German, Service

German Service Sector Slump Fuels Sharpest Insolvency Spike in Two Decades

09.06.2026 - 04:45:47 | boerse-global.de

Germany's economic slump spreads to services, with corporate bankruptcies at a 20-year high, labor market paradox, and pharma giants freezing billions in investment amid weak demand and high costs.

Germany's Economic Crisis Deepens: Service Sector, SMEs Hit Hard as Insolvencies Surge
German - German Service Sector Slump Fuels Sharpest Insolvency Spike in Two Decades 09.06.2026 - Bild: über boerse-global.de

Germany’s prolonged economic weakness has entered a new phase, with the service sector—long seen as a buffer—now buckling under domestic demand pressure. An employer survey by the German Chamber of Industry and Commerce (DIHK) published on June 8 reveals that only 27% of more than 11,000 companies still rate their business situation as good. Nearly a third anticipate further deterioration.

Micro-enterprises with up to ten employees are hit hardest: almost one in two reports a precarious financial position.

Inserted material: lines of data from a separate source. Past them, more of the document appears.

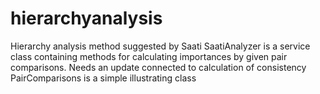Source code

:# hierarchyanalysis
Hierarchy analysis method suggested by Saati
SaatiAnalyzer is a service class containing methods for calculating importances by given pair comparisons. Needs an update connected to
calculation of consistency
PairComparisons is a simple illustrating class
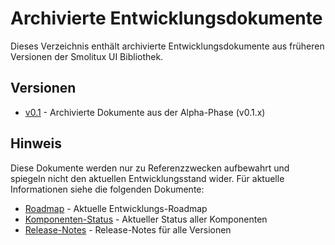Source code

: # Archivierte Entwicklungsdokumente

Dieses Verzeichnis enthält archivierte Entwicklungsdokumente aus früheren Versionen der Smolitux UI Bibliothek.

## Versionen

- [v0.1](./v0.1/roadmap.md) - Archivierte Dokumente aus der Alpha-Phase (v0.1.x)

## Hinweis

Diese Dokumente werden nur zu Referenzzwecken aufbewahrt und spiegeln nicht den aktuellen Entwicklungsstand wider. Für aktuelle Informationen siehe die folgenden Dokumente:

- [Roadmap](../roadmap.md) - Aktuelle Entwicklungs-Roadmap
- [Komponenten-Status](../component-status.md) - Aktueller Status aller Komponenten
- [Release-Notes](../releases/v0.2.2.md) - Release-Notes für alle Versionen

The downturn is no longer confined to manufacturing or energy-intensive industries.

April Insolvencies Hit Two-Decade Record

Corporate bankruptcies are accelerating in lockstep with the gloom. The Halle Institute for Economic Research (IWH) counted 1,776 insolvencies in April—the highest monthly tally in twenty years. Creditreform, the credit rating agency, now warns that even previously stable firms could slide into trouble.

The statistics underscore the breadth of the crisis. While large players can sometimes weather prolonged headwinds, smaller and mid-sized companies carry the heaviest burden.

Labor Market Paradox: Vacancies and Layoffs Side by Side

Works councils across the country face an unusual dual mandate: manage both a shortfall of skilled workers and a rise in redundancies. An IW study dated June 8 highlights the regional divide. In Bavaria, half of all job openings remain unfilled; in Berlin, only one in five does. Small and medium-sized enterprises report the most acute talent shortages.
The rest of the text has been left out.